Stored items:
+===+
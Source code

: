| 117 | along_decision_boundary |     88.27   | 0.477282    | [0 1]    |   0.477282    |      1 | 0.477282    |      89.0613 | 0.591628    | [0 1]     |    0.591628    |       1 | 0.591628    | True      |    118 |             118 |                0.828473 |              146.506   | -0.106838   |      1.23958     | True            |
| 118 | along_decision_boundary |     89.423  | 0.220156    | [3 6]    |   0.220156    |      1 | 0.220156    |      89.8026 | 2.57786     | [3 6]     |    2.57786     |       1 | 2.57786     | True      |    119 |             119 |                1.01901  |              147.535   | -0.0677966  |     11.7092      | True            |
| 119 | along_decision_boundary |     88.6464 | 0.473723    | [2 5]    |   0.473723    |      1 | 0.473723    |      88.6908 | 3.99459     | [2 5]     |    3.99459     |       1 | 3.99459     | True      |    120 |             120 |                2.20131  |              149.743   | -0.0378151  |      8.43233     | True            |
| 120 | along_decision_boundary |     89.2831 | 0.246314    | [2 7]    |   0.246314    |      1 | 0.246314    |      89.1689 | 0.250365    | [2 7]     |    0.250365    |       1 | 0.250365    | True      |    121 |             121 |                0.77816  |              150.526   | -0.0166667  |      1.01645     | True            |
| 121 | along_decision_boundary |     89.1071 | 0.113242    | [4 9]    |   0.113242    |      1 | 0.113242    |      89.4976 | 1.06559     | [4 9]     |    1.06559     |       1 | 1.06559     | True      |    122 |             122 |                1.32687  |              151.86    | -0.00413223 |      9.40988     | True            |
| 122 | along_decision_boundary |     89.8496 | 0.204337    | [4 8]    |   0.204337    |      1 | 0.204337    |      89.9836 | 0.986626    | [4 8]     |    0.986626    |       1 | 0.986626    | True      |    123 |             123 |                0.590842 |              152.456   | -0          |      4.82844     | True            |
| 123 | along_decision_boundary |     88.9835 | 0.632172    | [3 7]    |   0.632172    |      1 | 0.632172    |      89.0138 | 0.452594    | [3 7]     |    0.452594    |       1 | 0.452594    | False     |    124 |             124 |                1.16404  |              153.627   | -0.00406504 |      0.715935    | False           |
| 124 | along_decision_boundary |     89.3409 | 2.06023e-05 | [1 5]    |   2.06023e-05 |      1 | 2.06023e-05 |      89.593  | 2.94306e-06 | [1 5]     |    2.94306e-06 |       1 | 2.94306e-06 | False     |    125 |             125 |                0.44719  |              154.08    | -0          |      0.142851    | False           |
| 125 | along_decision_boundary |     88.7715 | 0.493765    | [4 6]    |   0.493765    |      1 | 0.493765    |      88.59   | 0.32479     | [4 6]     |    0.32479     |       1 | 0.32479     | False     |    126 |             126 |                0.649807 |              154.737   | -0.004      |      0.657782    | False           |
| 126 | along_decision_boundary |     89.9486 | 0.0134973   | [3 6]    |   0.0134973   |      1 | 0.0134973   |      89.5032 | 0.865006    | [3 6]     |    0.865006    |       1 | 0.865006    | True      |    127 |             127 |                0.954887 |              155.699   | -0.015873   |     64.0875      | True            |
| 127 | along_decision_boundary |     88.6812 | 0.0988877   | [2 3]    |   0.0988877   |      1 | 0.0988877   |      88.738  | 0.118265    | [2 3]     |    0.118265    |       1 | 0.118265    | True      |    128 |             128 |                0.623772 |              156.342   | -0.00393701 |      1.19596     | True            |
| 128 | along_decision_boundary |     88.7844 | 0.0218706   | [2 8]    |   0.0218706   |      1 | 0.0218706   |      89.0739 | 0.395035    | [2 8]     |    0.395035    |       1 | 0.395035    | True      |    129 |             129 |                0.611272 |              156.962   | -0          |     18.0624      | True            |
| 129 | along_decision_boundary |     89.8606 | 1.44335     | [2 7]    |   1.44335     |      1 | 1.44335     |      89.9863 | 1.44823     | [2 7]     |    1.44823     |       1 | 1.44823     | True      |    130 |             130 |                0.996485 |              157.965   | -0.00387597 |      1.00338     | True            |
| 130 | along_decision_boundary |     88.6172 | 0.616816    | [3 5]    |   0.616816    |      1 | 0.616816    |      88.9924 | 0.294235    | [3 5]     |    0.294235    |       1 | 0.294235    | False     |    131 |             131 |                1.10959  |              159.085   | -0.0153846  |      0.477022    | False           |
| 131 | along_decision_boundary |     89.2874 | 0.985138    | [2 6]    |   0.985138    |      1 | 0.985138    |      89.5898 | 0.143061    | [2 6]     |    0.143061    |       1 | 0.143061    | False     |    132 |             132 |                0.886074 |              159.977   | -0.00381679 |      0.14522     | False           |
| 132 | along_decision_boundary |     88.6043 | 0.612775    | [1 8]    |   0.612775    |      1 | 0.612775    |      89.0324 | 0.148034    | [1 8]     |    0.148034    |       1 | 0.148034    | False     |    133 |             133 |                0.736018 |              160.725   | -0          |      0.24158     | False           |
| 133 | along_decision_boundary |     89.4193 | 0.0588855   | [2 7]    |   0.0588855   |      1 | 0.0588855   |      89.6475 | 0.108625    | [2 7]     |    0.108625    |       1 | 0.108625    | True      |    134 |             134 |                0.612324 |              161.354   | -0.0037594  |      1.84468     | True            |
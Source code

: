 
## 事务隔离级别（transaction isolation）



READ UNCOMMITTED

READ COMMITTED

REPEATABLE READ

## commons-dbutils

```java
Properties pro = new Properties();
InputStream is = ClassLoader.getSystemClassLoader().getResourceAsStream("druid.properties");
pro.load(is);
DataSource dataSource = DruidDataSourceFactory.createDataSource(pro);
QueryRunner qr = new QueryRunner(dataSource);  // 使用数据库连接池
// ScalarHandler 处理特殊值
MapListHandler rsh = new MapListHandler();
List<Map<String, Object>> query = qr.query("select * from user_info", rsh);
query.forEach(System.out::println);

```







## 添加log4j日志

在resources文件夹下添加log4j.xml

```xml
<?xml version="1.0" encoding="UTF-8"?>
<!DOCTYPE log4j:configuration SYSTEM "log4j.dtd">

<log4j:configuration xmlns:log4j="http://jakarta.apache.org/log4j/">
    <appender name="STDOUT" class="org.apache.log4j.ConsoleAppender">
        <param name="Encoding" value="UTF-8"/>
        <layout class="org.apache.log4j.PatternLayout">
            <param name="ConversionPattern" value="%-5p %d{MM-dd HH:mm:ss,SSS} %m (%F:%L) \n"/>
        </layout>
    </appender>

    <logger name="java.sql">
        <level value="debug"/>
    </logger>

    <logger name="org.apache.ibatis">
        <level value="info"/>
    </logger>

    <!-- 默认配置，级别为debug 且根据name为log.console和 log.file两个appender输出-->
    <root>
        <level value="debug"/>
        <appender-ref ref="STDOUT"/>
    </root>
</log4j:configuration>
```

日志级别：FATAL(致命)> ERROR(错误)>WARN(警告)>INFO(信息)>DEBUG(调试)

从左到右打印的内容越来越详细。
+===+
◆ What needs to be done ◆
Please reproduce exactly the lines above, beginning with the first and ending with the line that contains "118 | along_decision_boundary", and include nothing outside that range.

◆ Task result ◆
Source code

:| 117 | along_decision_boundary |     88.27   | 0.477282    | [0 1]    |   0.477282    |      1 | 0.477282    |      89.0613 | 0.591628    | [0 1]     |    0.591628    |       1 | 0.591628    | True      |    118 |             118 |                0.828473 |              146.506   | -0.106838   |      1.23958     | True            |
| 118 | along_decision_boundary |     89.423  | 0.220156    | [3 6]    |   0.220156    |      1 | 0.220156    |      89.8026 | 2.57786     | [3 6]     |    2.57786     |       1 | 2.57786     | True      |    119 |             119 |                1.01901  |              147.535   | -0.0677966  |     11.7092      | True            |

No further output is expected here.